[Items listed in a dataset]
----

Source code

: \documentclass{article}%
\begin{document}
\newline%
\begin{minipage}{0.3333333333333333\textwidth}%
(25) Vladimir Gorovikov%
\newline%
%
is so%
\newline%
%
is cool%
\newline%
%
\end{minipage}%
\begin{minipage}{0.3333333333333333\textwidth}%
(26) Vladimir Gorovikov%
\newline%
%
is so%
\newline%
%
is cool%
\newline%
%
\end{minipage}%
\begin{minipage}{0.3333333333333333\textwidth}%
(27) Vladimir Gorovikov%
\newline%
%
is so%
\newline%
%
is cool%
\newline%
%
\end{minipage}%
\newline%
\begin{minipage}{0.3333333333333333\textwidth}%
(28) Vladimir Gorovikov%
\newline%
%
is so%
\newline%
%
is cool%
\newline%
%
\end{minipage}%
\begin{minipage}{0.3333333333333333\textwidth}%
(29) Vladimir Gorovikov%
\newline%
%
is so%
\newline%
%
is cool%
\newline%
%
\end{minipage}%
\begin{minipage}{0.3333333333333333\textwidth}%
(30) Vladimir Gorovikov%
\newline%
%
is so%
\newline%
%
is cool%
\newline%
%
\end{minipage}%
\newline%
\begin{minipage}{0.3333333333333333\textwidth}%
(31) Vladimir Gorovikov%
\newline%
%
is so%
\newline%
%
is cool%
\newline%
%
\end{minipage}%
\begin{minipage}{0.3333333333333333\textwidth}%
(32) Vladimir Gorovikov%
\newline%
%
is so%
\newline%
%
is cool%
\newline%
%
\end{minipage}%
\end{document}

----

YOUR GOAL: Where a line of the data holds "Vladimir", show that line.

SOLUTION FOR THIS TASK:
(25) Vladimir Gorovikov%
(26) Vladimir Gorovikov%
(27) Vladimir Gorovikov%
(28) Vladimir Gorovikov%
(29) Vladimir Gorovikov%
(30) Vladimir Gorovikov%
(31) Vladimir Gorovikov%
(32) Vladimir Gorovikov%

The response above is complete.